A change in that approach to treatment is underway. Many clinicians now recommend a shorter, accelerated radiation schedule for some breast, prostate and other cancers. Recent large clinical trials around the world have consistently shown that higher doses at individual sessions—with fewer appointments and a lower overall dose for patients—have the same therapeutic effect as a conventional schedule. This approach is called hypofractionation.
“As radiation treatment has gotten more precise, we can aim better and target cancer better,” says radiation oncologist Eric Horwitz at Fox Chase Cancer Center in Philadelphia. “And that has allowed us to give bigger doses to smaller areas.”
In March 2019, Horwitz and his colleagues reported in the Journal of Clinical Oncology that after following about 300 men with localized prostate cancer for a decade, they didn’t observe any difference in survival rates between men treated on a hypofractionated schedule and those treated conventionally. Men in the hypofractionated group underwent radiation for 5.5 weeks, compared to eight weeks for men in the control group.

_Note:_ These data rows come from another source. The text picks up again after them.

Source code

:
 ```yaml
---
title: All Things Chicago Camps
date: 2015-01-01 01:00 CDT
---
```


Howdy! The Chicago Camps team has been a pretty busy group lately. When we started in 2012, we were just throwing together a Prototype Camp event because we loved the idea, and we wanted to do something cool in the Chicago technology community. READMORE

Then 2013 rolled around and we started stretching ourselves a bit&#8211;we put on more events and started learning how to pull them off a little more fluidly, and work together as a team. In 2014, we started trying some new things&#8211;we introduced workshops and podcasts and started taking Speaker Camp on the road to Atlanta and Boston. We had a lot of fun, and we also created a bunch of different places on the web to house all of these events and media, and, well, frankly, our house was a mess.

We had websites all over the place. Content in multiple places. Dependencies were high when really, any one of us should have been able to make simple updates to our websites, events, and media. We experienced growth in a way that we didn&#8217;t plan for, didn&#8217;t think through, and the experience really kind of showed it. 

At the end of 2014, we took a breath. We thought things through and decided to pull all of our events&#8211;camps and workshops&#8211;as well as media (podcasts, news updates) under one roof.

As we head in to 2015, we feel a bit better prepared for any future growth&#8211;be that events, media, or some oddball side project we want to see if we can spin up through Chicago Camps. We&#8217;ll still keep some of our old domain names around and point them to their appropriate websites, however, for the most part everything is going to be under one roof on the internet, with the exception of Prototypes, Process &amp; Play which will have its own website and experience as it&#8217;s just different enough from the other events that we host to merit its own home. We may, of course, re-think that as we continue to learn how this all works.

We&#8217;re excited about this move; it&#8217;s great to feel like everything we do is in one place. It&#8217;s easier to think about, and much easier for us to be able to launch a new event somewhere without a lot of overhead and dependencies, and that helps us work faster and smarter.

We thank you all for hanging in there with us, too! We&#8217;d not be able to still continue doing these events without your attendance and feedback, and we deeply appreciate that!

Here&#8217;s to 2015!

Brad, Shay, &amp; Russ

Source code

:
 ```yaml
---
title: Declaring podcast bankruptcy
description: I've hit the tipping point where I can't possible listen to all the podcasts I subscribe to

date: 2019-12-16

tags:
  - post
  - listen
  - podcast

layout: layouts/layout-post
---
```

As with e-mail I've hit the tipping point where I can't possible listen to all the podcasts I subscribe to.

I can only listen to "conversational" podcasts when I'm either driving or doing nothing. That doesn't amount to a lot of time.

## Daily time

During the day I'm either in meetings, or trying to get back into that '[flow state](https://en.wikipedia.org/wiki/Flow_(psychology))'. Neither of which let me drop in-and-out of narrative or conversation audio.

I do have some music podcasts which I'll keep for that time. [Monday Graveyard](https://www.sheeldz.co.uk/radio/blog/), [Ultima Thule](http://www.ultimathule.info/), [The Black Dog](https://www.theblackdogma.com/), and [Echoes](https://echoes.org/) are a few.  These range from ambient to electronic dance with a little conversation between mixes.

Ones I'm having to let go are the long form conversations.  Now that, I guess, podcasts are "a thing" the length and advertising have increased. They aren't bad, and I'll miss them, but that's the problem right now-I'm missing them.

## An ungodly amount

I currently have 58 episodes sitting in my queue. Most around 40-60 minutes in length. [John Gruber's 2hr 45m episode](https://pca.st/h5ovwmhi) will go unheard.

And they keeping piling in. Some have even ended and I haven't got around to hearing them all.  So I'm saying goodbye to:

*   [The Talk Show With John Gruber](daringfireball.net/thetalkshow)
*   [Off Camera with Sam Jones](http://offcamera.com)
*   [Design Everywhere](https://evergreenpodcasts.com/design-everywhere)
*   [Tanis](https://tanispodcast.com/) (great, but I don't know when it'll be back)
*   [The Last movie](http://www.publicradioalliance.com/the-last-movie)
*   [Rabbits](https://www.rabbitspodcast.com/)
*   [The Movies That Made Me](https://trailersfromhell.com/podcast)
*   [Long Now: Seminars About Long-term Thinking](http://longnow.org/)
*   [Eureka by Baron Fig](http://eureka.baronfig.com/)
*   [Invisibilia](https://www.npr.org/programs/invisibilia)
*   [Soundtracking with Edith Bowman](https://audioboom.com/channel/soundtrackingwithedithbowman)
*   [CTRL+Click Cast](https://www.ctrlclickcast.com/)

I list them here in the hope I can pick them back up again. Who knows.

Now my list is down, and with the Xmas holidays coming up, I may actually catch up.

Similar studies have shown that hypofractionation can reduce a course of breast cancer treatment from as many as seven weeks to as few as four and can halve duration of treatment for people with advanced lung cancer who are ineligible for surgery or chemotherapy. In 2018, the American Society for Radiation Oncology published guidelines recommending a hypofractionated schedule when undergoing whole breast radiation or radiation for localized prostate cancer. However, Horwitz notes that uptake has been somewhat slow.
“Until the early 2000s, the gospel truth during medical training was that higher doses per fraction will exacerbate the problem,” says radiation oncologist Benjamin Smith at the University of Texas MD Anderson Cancer Center in Houston. “There was this idea that hypofractionation would have worse side effects.”
Since then, however, researchers have developed both a better understanding of tumor biology and technological tools that more precisely target tumors. “We had to find the sweet spot” between the amount of radiation given per dose and the total amount for treatment, Smith says, noting that this knowledge came from clinical trials.
Large studies have reported that conventional and hypofractionated radiation have comparable profiles of side effects, though some reports suggest that a shorter treatment time leads to better quality of life and fewer side effects.
Horwitz says hypofractionation should be standard of care for treating tumors where efficacy and safety have been borne out in clinical trials. “It’s good from a cost point of view, because it’s fewer health care dollars spent on visits,” he says. “And it’s great for the patient, because it means fewer visits.”